Despatches

“Bravest” Passchendaele Victoria Cross and Charge of the Light Brigade Crimean Medal steal the headlines

“BRITAIN’S BRAVEST” VC FETCHES HIGH PRICE

The Victoria Cross awarded to one of “Britain’s bravest soldiers of World War One”, decorated for gallantry during the Battle of Passchendaele, recently sold for £372,000

Posthumously awarded to Lieutenant-Colonel Bertram Best-Dunkley, the award fetched a hammer price of £300,000 at Spink & Son Auctioneers in London. The sale smashed the asking price of £180,000. With the buyer’s premium, the total value of the lot was £372,000.

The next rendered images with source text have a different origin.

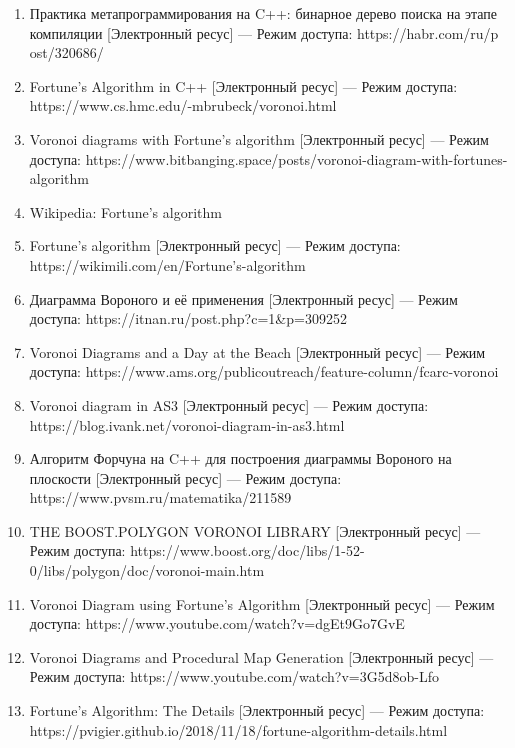 \documentclass[ a4paper]{article}
\begin{document}
\begin{enumerate}
\item Практика метапрограммирования на C++: бинарное дерево поиска на этапе компиляции [Электронный ресус] — Режим доступа: https://habr.com/ru/p ost/320686/
\item Fortune's Algorithm in C++ [Электронный ресус] — Режим доступа: https://www.cs.hmc.edu/-mbrubeck/voronoi.html
\item Voronoi diagrams with Fortune's algorithm  [Электронный ресус] — Режим доступа: https://www.bitbanging.space/posts/voronoi-diagram-with-fortunes-algorithm
\item Wikipedia: Fortune's algorithm
\item Fortune's algorithm  [Электронный ресус] — Режим доступа: https://wikimili.com/en/Fortune's-algorithm
\item Диаграмма Вороного и её применения [Электронный ресус] — Режим доступа: https://itnan.ru/post.php?c=1&p=309252
\item Voronoi Diagrams and a Day at the Beach [Электронный ресус] — Режим доступа: https://www.ams.org/publicoutreach/feature-column/fcarc-voronoi
\item Voronoi diagram in AS3 [Электронный ресус] — Режим доступа: https://blog.ivank.net/voronoi-diagram-in-as3.html
\item Алгоритм Форчуна на C++ для построения диаграммы Вороного на плоскости [Электронный ресус] — Режим доступа: https://www.pvsm.ru/matematika/211589
\item THE BOOST.POLYGON VORONOI LIBRARY [Электронный ресус] — Режим доступа: https://www.boost.org/doc/libs/1-52-0/libs/polygon/doc/voronoi-main.htm
\item Voronoi Diagram using Fortune's Algorithm [Электронный ресус] — Режим доступа: https://www.youtube.com/watch?v=dgEt9Go7GvE
\item Voronoi Diagrams and Procedural Map Generation [Электронный ресус] — Режим доступа: https://www.youtube.com/watch?v=3G5d8ob-Lfo
\item Fortune's Algorithm: The Details [Электронный ресус] — Режим доступа: https://pvigier.github.io/2018/11/18/fortune-algorithm-details.html
\end{enumerate}
\end{document}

Young Best-Dunkley received a commission in the British Army before leaving the military shortly afterwards to work as a schoolteacher. After the outbreak of war in 1914, he returned to the Lancashire Fusiliers and arrived on the Western Front in July 1915.

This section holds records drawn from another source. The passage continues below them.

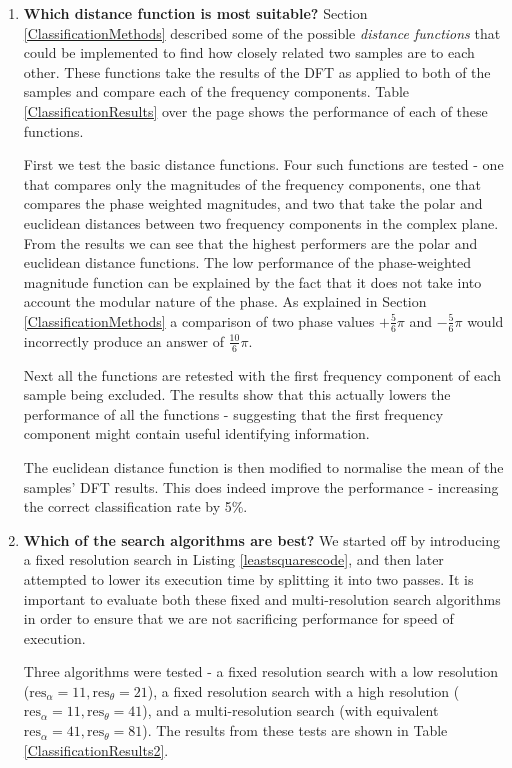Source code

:\begin{enumerate}
	\item \textbf{Which distance function is most suitable?}
		Section \ref{ClassificationMethods} described some of the possible \emph{distance functions} that could be implemented to find how closely related two samples are to each other.
		These functions take the results of the DFT as applied to both of the samples and compare each of the frequency components.
		Table \ref{ClassificationResults} over the page shows the performance of each of these functions.
		
		First we test the basic distance functions.
		Four such functions are tested - one that compares only the magnitudes of the frequency components, one that compares the phase weighted magnitudes, and two that take the polar and euclidean distances between two frequency components in the complex plane.
		From the results we can see that the highest performers are the polar and euclidean distance functions.
		The low performance of the phase-weighted magnitude function can be explained by the fact that it does not take into account the modular nature of the phase.
		As explained in Section \ref{ClassificationMethods} a comparison of two phase values $+\frac{5}{6}\pi$ and $-\frac{5}{6}\pi$ would incorrectly produce an answer of $\frac{10}{6}\pi$.
		
		Next all the functions are retested with the first frequency component of each sample being excluded.
		The results show that this actually lowers the performance of all the functions - suggesting that the first frequency component might contain useful identifying information.
		
		The euclidean distance function is then modified to normalise the mean of the samples' DFT results.
		This does indeed improve the performance - increasing the correct classification rate by 5\%.
	
	\item \textbf{Which of the search algorithms are best?}
		We started off by introducing a fixed resolution search in Listing \ref{leastsquarescode}, and then later attempted to lower its execution time by splitting it into two passes.
		It is important to evaluate both these fixed and multi-resolution search algorithms in order to ensure that we are not sacrificing performance for speed of execution.
		
		Three algorithms were tested - a fixed resolution search with a low resolution ($\text{res}_\alpha = 11, \text{res}_\theta = 21$),
		a fixed resolution search with a high resolution ($\text{res}_\alpha = 11, \text{res}_\theta = 41$),
		and a multi-resolution search (with equivalent $\text{res}_\alpha = 41, \text{res}_\theta = 81$).
		The results from these tests are shown in Table \ref{ClassificationResults2}.
		

\end{enumerate}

Reaching the rank of lieutenant-colonel, the 26-year-old led his battalion through four separate engagements on the Somme, developing a distinct “customary squint and twitch of the nose” due to shell shock.

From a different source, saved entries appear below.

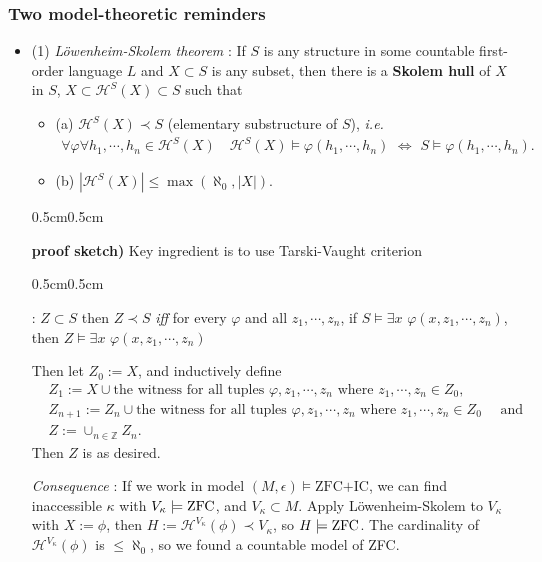 \documentclass[12pt,a4paper]{article}
\newenvironment{subproof}
{\begin{changemargin}{0.5cm}{0.5cm} 
	}%
	{\end{changemargin}
}
\renewenvironment{i}
{\begin{itemize} 
	}%
	{\end{itemize}
}
\begin{document}
\subsubsection*{Two model-theoretic reminders}
\begin{i}
\item[(1)] \emph{L\"owenheim-Skolem theorem} : If $S$ is any structure in some countable first-order language $L$ and $X\subset S$ is any subset, then there is a \textbf{Skolem hull} of $X$ in $S$, $X\subset \mathcal{H}^S(X) \subset S$ such that
\begin{i}
\item[(a)] $\mathcal{H}^S(X) \prec S$ (elementary substructure of $S$), \textit{i.e.} 
\begin{align*}
\forall \varphi \forall h_1,\cdots,h_n \in \mathcal{H}^S(X)\quad \mathcal{H}^S(X) \models \varphi(h_1, \cdots, h_n) \,\, \Leftrightarrow \,\, S\models \varphi(h_1, \cdots, h_n).
\end{align*}
\item[(b)] $|\mathcal{H}^S(X)| \leq \max (\aleph_0, |X|)$.
\end{i}
\begin{subproof}
\textbf{proof sketch)} Key ingredient is to use Tarski-Vaught criterion
\begin{subproof}
: $Z\subset S$ then $Z\prec S$ \emph{iff} for every $\varphi$ and all $z_1, \cdots, z_n$, if $S\models \exists x\,\, \varphi(x, z_1, \cdots,z_n)$, then $Z\models \exists x\,\, \varphi(x, z_1, \cdots, z_n)$
\end{subproof}

Then let $Z_0 := X$, and inductively define
\begin{align*}
&Z_1 := X\cup\text{the witness for all tuples }\varphi, z_1, \cdots, z_n\text{ where }z_1, \cdots, z_n \in Z_0,\\
&Z_{n+1} :=Z_n \cup\text{the witness for all tuples }\varphi, z_1, \cdots, z_n\text{ where }z_1, \cdots, z_n \in Z_0 \quad \text{ and}\\
&Z := \cup_{n\in \mathbb{Z}}Z_n.
\end{align*}
Then $Z$ is as desired.
\end{subproof}
\emph{Consequence} : If we work in model $(M, \epsilon) \models \text{ZFC+IC}$, we can find inaccessible $\kappa$ with $V_{\kappa} \models \text{ZFC}$, and $V_{\kappa} \subset M$. Apply L\"owenheim-Skolem to $V_{\kappa}$ with $X:= \phi$, then $H:= \mathcal{H}^{V_{\kappa}} (\phi) \prec V_{\kappa}$, so $H\models \text{ZFC}$. The cardinality of $\mathcal{H}^{V_{\kappa}} (\phi)$ is $\leq \aleph_0$, so we found a countable model of ZFC.


\end{i}
\end{document}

On July 31, 1917, the 2/5th Battalion moved to the front with orders to assault the ridges above the city of Ypres as part of the Battle of Passchendaele. With the order to go over the top signalled, the men of Best-Dunkley’s battalion left their trenches, but as a soldier of ‘C’ Company, 2/5th Battalion wrote: “Suddenly we were rained upon with bullets, men were being hit everywhere.”